→ What this task involves
Whenever a line in this data holds the word "livelli", report that line in full.
[Start of section]
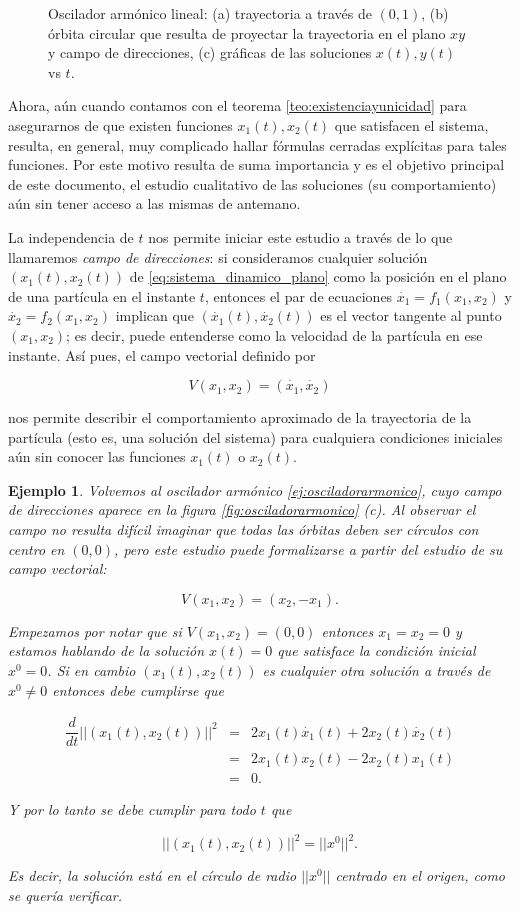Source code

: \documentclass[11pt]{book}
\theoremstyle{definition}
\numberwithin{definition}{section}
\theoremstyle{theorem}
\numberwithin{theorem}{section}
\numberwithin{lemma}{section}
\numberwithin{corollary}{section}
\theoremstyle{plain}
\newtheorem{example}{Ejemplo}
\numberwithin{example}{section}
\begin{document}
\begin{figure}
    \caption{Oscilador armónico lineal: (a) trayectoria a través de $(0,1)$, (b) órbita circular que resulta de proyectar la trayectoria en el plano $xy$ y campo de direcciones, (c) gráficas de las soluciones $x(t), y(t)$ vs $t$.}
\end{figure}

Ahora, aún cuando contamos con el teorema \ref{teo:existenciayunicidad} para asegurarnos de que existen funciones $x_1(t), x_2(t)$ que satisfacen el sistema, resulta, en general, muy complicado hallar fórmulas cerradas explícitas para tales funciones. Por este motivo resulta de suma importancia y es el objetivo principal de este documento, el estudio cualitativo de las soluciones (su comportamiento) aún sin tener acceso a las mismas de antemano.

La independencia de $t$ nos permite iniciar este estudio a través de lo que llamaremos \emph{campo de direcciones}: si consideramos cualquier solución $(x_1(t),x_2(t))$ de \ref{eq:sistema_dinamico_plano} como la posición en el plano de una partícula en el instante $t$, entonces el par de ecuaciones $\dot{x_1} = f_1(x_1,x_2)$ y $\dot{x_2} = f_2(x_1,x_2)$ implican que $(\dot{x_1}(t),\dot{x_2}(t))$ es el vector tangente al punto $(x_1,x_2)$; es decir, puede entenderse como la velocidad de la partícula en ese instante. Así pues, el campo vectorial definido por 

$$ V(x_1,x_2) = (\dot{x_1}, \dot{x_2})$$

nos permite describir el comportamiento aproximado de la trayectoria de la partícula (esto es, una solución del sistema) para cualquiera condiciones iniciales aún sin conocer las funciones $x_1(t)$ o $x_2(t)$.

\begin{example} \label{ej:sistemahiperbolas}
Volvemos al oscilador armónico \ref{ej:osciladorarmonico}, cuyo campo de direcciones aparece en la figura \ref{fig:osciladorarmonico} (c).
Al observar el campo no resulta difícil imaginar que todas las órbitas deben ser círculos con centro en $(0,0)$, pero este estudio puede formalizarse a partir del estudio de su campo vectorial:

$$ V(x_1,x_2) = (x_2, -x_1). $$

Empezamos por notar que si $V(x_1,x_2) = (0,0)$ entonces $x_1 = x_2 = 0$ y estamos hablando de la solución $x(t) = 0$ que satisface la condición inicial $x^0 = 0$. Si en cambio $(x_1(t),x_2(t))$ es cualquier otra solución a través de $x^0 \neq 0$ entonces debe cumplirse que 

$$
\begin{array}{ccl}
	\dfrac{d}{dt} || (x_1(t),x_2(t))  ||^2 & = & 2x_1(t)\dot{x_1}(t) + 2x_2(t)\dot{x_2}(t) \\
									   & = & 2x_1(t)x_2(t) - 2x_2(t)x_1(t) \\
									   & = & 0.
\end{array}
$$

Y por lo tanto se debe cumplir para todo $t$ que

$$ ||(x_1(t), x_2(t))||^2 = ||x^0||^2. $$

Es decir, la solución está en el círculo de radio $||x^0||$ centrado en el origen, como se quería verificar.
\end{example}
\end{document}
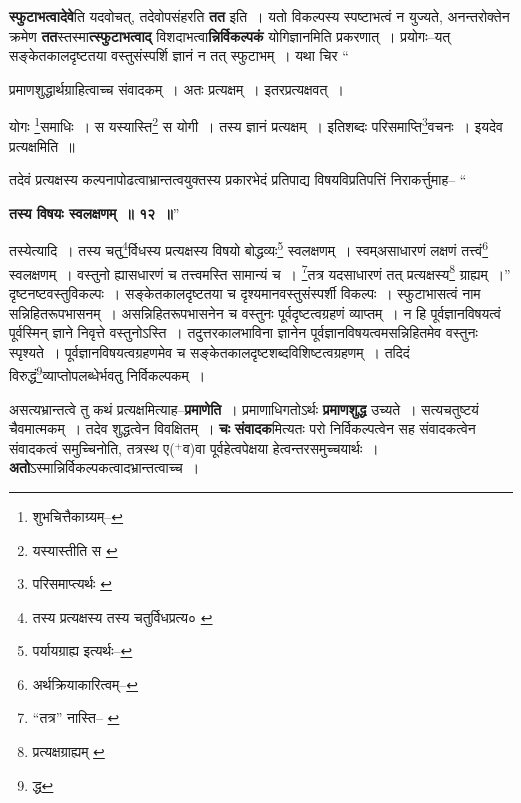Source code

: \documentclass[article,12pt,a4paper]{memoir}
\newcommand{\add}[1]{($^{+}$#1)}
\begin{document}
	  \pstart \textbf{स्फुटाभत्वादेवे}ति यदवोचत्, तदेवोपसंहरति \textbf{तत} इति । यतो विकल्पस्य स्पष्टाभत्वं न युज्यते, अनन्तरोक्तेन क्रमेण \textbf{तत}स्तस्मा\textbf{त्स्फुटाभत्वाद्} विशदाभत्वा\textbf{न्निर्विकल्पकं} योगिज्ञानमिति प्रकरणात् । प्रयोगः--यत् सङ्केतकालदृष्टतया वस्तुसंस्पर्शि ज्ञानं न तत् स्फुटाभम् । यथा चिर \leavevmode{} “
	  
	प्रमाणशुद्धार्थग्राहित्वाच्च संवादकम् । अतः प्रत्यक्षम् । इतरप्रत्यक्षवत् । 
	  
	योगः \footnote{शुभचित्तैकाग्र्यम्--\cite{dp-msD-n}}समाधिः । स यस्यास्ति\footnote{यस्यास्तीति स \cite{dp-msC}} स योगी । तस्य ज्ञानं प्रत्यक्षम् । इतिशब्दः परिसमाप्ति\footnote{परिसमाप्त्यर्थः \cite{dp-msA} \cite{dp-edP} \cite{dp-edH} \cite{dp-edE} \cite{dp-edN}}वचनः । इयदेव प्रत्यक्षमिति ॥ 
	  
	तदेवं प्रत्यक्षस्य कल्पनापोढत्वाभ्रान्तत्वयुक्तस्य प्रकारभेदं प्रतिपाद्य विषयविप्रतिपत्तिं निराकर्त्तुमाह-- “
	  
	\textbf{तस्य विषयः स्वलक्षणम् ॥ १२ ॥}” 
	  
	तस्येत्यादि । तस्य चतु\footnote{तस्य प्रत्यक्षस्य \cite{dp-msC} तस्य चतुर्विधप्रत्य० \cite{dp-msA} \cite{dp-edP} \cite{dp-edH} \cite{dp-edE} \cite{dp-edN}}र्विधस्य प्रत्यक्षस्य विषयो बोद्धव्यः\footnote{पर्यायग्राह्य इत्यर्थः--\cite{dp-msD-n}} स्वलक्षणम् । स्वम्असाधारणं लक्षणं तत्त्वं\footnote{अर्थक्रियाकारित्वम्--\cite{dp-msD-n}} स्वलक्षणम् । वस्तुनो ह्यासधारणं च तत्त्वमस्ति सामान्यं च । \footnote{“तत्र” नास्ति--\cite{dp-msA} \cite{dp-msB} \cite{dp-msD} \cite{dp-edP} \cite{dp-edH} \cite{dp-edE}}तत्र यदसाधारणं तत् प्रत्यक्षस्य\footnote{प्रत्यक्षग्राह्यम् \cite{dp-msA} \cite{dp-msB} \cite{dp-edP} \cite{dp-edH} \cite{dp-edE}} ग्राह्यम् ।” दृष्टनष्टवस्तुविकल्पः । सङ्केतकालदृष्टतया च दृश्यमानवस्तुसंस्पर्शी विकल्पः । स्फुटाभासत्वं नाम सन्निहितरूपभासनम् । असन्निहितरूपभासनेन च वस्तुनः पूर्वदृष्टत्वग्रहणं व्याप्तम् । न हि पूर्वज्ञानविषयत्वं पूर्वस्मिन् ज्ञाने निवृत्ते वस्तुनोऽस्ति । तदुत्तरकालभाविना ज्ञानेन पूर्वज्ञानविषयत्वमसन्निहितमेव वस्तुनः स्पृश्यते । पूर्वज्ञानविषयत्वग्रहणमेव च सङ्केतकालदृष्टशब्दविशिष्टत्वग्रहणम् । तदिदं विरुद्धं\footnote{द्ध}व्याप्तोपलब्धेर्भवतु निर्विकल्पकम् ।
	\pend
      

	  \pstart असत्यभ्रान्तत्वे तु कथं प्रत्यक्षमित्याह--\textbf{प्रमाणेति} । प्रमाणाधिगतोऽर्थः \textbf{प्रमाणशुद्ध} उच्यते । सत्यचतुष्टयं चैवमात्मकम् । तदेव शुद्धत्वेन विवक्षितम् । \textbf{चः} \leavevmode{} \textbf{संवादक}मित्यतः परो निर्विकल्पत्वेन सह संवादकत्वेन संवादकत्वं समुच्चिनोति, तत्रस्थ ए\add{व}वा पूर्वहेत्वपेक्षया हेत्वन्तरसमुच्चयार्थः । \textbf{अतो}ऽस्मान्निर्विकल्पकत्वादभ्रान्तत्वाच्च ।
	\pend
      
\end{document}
[End of section]
[Start of section]
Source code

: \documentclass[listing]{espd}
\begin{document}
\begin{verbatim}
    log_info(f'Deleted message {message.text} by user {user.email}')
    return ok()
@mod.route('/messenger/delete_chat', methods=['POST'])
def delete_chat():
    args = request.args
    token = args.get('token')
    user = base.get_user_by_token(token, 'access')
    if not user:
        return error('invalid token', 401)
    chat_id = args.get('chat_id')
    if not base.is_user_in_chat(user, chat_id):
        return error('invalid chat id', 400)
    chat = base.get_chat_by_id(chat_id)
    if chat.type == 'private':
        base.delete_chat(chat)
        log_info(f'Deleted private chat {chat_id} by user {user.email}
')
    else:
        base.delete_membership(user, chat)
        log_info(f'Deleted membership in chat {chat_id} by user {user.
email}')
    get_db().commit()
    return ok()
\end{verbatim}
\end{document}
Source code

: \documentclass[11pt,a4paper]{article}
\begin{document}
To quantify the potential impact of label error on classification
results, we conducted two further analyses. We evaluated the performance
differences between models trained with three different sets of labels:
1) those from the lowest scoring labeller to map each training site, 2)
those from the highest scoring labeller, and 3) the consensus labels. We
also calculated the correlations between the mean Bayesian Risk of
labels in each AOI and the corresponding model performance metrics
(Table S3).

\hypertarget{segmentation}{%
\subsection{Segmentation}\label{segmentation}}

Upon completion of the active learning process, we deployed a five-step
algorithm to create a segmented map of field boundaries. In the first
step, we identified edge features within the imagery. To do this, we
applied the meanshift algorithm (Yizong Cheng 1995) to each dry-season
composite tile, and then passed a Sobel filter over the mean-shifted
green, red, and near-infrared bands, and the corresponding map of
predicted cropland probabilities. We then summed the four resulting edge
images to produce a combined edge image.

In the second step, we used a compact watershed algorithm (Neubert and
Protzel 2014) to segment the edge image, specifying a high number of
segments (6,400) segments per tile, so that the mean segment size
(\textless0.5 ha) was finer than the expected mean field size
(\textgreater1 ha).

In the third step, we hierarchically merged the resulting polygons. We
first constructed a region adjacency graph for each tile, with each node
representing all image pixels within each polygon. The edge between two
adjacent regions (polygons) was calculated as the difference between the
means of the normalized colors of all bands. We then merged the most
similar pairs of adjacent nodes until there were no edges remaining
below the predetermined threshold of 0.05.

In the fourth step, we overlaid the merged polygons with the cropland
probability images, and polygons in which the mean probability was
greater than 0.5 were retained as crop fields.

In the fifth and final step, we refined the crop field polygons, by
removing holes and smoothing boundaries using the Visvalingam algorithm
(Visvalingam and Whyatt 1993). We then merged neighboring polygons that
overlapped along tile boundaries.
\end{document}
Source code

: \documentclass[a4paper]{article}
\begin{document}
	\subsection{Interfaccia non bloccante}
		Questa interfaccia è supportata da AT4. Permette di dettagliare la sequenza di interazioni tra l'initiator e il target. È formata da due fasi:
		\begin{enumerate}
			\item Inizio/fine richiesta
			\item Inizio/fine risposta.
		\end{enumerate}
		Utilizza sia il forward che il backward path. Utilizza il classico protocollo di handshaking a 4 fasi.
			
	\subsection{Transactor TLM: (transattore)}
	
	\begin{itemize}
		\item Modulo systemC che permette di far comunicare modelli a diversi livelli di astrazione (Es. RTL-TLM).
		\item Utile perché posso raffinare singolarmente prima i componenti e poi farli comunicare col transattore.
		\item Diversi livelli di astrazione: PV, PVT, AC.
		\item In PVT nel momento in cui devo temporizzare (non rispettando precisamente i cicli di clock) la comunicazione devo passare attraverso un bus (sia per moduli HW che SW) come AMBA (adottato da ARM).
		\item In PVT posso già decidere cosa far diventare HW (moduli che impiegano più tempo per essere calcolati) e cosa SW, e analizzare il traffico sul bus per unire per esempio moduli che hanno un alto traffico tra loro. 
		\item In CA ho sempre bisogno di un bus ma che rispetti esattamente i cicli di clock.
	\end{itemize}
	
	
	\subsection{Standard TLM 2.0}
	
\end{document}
[End of section]
[Start of section]
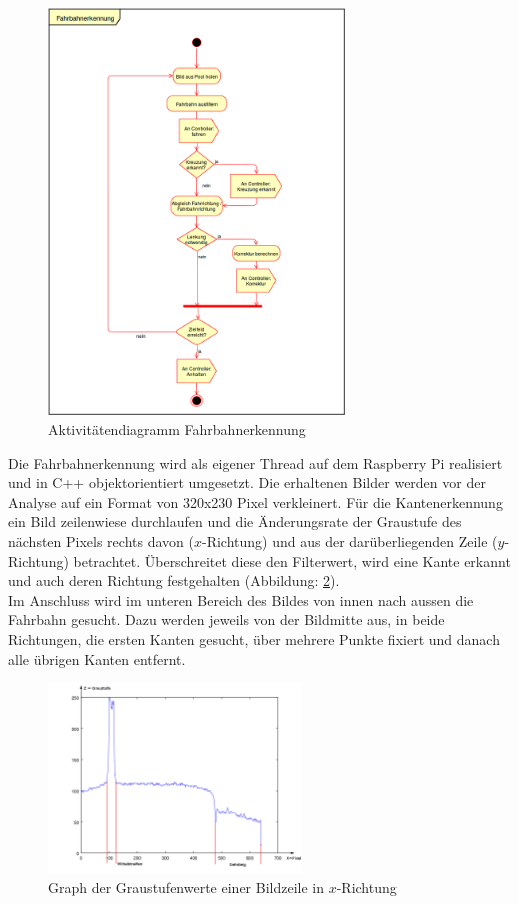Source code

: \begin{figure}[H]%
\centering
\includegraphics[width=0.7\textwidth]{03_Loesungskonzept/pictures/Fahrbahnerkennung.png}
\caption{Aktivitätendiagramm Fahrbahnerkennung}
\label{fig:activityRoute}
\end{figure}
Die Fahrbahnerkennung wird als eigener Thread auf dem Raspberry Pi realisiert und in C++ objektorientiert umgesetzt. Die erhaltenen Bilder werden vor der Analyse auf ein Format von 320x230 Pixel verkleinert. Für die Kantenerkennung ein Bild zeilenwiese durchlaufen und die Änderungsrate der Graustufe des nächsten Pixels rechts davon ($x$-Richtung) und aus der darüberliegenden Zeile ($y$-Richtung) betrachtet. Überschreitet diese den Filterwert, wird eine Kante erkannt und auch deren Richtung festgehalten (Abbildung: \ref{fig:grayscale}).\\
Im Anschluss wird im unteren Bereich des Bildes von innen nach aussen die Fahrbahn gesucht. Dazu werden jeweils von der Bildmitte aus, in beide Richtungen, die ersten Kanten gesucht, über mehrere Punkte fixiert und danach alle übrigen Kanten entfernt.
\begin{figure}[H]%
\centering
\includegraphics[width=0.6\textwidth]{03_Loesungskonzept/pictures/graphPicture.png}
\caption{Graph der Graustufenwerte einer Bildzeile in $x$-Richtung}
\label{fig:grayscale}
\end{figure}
[End of section]
→ Response area
		\item Modulo systemC che permette di far comunicare modelli a diversi livelli di astrazione (Es. RTL-TLM).
		\item Diversi livelli di astrazione: PV, PVT, AC.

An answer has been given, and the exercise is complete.